Regressando da Catalunha depois duns dias de lazer compreendo mais uma vez os contrastes constitutivos entre duas nações, aquela e esta, tão diferentes mas unidas numa questionável aliança contra um estado central que, entre outras formas de miragem, foi capaz de produzir até o pretenso antídoto Galeusca. Na Catalunha, não apenas as pequenas lojas fazem rotulagem na língua do país: também as grandes companhias (aéreas, por exemplo) convocam e convidam a cidadania em catalão. Na Catalunha, não apenas jovens com consciência linguística patente utilizam o idioma: grupos de raparigas pré-adolescentes brincam na rua na língua antiga.

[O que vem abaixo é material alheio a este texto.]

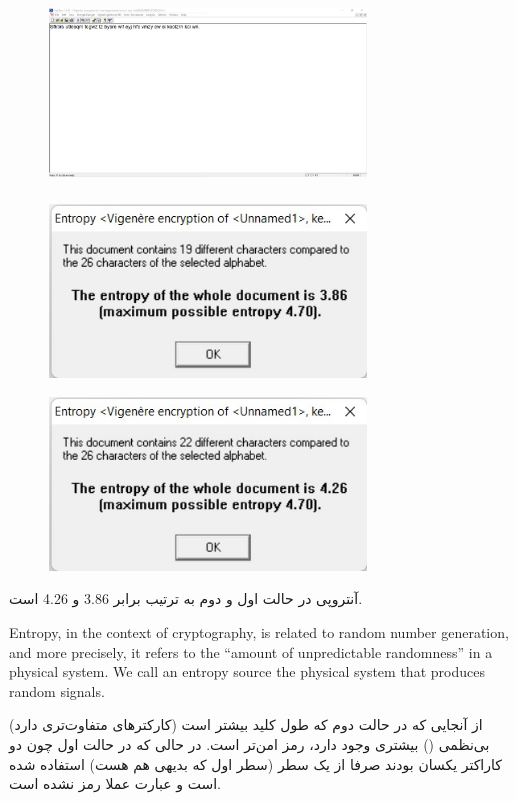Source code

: \documentclass{article}
\begin{document}
\begin{figure}[H]
    \centering
    \includegraphics[width=0.75\textwidth]{figures/3bc.jpg}
    \caption
	{}
    \label{fig:fig1}
\end{figure}

\subsubsection{}
\begin{figure}[H]
    \centering
    \includegraphics[width=0.75\textwidth]{figures/3ca.jpg}
    \caption
	{}
    \label{fig:fig1}
\end{figure}
\begin{figure}[H]
    \centering
    \includegraphics[width=0.75\textwidth]{figures/3cb.jpg}
    \caption
	{}
    \label{fig:fig1}
\end{figure}
آنتروپی در حالت اول و دوم به ترتیب برابر 3.86 و 4.26 است.
\begin{latin}
Entropy, in the context of cryptography, is related to random number generation, and more precisely, it refers to the “amount of unpredictable randomness” in a physical system. We call an entropy source the physical system that produces random signals.
\end{latin}
از آنجایی که در حالت دوم که طول کلید بیشتر است (کارکترهای متفاوت‌تری دارد) بی‌نظمی () بیشتری وجود دارد، رمز امن‌تر است. در حالی که در حالت اول چون دو کاراکتر یکسان بودند صرفا از یک سطر (سطر اول که بدیهی هم هست) استفاده شده است و عبارت عملا رمز نشده است.
\end{document}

Na Catalunha, um meninho duns oito anos, familiar duns amigos, neto de islandeses já cidadãos catalãos, filho de cidadã catalã de origem islandesa e de cidadão catalão de origem guineense espanhol-falante, expressa-se em catalão com fluidez mais evidente do que em castelhano, além de falar islandês e um pouco de inglês. Isto é exemplo duma versão em grande do Modelo Burela feito realidade, pela realidade da legislação, da constância e duma sorte de “normalidade” (nunca esqueçamos as aspas para este vocábulo) que supera o atávico temor ao próprio que exibimos os galegos. Qualquer análise em termos de classe é válida também (a velha história do galego = classe baixa e o catalão = classes médias, e as correspondentes associações simbólicas, ideológicas, psicológicas, que a mente também existe), mas o que desejo salientar é que no dia a dia na Catalunha parece impor-se uma forma de “normalidade” a respeito das línguas que faz a vida, pelo menos, um pouco menos tensa. Em contraste, deveríamos considerar quanta energia levamos perdido nós na Galiza para um projeto tão cabal mas tão atrapalhado de recuperação linguística que –sabemo-lo– no fundo não mudaria, no quadro atual de relações de classe, o papel das línguas e da Língua nas variadas formas de alienação social. Mas, na verdade, talvez tudo tenha sido sempre mais singelo do que imaginávamos: E é que não se tratava nem se trata de emular a Catalunha, a falsa amiga, mas um outro país ao sul, Portugal, onde a expressão “imersão linguística” na “língua própria” nem tem sentido, e portanto onde a “normalidade” sim que tem um outro sentido, e bem diferente.
Celso
O que eu gostei deste texto!
“… quanta energia levamos perdido nós na Galiza para um projeto tão cabal mas tão atrapalhado de recuperação linguística…” E no entanto a Galiza é o berço da nossa língua comum, língua hoje falada por tantos milhões de falantes… o que torna tudo bem mais incompreensível e, no entanto, como dizes: …” talvez tudo tenha sido sempre mais singelo do que imaginávamos: E é que não se tratava nem se trata de emular a Catalunha, a falsa amiga, mas um outro país ao sul, Portugal, onde a expressão “imersão linguística” na “língua própria” nem tem sentido, e portanto onde a “normalidade” sim que tem um outro sentido, e bem diferente.”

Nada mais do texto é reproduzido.